Below are entries. Pull out all lines containing "from".

+++ INPUT FOR THIS TASK +++

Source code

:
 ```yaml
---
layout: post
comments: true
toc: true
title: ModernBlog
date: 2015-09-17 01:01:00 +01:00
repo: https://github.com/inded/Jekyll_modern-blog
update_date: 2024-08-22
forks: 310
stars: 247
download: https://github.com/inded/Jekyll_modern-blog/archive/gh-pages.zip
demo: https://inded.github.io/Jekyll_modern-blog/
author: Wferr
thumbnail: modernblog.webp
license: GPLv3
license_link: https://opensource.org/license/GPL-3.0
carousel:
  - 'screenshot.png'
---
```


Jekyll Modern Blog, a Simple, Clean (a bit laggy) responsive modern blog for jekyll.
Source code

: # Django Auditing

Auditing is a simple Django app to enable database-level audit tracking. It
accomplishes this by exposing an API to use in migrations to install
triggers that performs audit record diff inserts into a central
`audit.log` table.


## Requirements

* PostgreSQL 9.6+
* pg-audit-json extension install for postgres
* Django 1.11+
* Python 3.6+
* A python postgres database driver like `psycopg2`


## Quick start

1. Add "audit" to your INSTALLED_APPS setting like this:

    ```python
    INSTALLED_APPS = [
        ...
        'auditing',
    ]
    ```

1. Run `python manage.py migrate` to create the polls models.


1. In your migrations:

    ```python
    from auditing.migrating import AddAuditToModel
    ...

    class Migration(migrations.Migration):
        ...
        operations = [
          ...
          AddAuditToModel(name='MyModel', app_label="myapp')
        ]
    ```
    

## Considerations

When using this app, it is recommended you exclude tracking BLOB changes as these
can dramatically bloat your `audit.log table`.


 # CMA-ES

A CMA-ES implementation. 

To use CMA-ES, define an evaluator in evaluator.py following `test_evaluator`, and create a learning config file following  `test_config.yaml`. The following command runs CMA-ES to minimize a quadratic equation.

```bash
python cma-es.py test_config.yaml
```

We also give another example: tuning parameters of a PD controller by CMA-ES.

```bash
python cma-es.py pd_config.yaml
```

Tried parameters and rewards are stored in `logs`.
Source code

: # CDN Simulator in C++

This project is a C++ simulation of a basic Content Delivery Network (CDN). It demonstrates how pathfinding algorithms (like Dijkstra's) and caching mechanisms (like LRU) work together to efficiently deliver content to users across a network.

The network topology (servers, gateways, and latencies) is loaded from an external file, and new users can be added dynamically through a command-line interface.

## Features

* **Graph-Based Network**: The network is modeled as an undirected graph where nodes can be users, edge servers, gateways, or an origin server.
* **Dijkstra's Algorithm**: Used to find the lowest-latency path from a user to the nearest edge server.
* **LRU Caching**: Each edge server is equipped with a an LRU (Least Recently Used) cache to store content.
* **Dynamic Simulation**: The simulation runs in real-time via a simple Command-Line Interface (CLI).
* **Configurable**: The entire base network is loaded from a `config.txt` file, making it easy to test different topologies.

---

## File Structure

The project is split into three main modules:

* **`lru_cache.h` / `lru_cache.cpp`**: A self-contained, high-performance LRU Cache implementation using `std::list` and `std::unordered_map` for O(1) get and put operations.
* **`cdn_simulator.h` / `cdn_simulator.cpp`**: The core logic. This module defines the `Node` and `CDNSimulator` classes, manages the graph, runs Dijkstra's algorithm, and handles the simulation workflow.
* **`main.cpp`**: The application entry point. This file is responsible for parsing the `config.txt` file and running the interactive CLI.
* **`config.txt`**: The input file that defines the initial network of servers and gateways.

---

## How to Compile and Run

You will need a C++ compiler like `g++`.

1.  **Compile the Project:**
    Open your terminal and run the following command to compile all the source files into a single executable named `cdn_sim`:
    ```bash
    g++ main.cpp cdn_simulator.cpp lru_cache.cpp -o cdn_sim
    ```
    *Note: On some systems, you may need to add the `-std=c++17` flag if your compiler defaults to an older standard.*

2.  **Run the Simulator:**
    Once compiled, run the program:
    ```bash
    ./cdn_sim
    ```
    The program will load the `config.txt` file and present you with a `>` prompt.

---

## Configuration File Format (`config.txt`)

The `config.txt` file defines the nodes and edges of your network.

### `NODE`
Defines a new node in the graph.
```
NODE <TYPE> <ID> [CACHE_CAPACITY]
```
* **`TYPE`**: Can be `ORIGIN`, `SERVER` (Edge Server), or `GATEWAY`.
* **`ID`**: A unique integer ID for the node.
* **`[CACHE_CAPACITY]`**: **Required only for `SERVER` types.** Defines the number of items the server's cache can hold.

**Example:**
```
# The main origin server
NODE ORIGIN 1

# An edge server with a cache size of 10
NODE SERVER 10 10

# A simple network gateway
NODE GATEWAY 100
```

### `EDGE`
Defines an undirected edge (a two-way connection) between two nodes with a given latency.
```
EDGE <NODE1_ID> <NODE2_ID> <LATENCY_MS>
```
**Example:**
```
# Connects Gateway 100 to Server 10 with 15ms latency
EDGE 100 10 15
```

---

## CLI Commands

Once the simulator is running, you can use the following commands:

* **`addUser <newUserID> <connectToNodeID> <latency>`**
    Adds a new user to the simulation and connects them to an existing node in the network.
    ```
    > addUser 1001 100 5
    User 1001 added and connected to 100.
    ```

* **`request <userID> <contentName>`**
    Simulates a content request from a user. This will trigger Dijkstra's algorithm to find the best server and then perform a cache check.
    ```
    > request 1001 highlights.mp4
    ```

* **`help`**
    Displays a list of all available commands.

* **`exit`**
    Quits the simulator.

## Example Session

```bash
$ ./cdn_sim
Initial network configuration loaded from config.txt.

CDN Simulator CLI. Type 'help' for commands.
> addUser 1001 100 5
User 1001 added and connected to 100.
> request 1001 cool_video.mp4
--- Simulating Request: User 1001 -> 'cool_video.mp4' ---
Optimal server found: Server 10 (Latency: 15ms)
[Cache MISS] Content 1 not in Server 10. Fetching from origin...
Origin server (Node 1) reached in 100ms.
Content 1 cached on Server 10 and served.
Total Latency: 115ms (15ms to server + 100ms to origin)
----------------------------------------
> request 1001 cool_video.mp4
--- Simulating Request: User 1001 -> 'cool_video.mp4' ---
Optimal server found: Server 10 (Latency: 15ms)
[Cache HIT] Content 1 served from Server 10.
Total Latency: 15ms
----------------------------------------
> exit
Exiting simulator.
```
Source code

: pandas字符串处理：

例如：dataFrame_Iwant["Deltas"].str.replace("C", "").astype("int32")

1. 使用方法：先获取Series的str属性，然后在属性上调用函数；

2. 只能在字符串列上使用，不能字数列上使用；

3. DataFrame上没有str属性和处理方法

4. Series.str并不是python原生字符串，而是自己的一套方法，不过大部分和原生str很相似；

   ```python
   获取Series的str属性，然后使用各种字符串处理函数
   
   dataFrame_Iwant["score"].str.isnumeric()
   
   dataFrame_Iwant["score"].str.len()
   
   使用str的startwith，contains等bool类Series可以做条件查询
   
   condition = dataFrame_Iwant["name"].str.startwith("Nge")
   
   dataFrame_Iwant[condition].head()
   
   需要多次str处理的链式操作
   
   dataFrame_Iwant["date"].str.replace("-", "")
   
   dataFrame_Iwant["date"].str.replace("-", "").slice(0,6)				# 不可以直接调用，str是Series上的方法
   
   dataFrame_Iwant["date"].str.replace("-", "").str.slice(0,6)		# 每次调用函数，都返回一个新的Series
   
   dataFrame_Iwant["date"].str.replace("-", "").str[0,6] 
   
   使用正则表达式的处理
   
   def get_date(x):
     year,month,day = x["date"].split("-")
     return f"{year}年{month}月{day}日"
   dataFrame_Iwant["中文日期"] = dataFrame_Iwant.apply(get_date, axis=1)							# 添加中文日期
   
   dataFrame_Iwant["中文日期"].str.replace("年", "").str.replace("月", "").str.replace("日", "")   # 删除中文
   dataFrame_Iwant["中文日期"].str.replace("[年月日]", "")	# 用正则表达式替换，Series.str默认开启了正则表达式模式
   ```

+++

* **OUTPUT FOR THIS TASK**
    from auditing.migrating import AddAuditToModel
The network topology (servers, gateways, and latencies) is loaded from an external file, and new users can be added dynamically through a command-line interface.
* **Dijkstra's Algorithm**: Used to find the lowest-latency path from a user to the nearest edge server.
* **Configurable**: The entire base network is loaded from a `config.txt` file, making it easy to test different topologies.
    Simulates a content request from a user. This will trigger Dijkstra's algorithm to find the best server and then perform a cache check.
Initial network configuration loaded from config.txt.
[Cache MISS] Content 1 not in Server 10. Fetching from origin...
[Cache HIT] Content 1 served from Server 10.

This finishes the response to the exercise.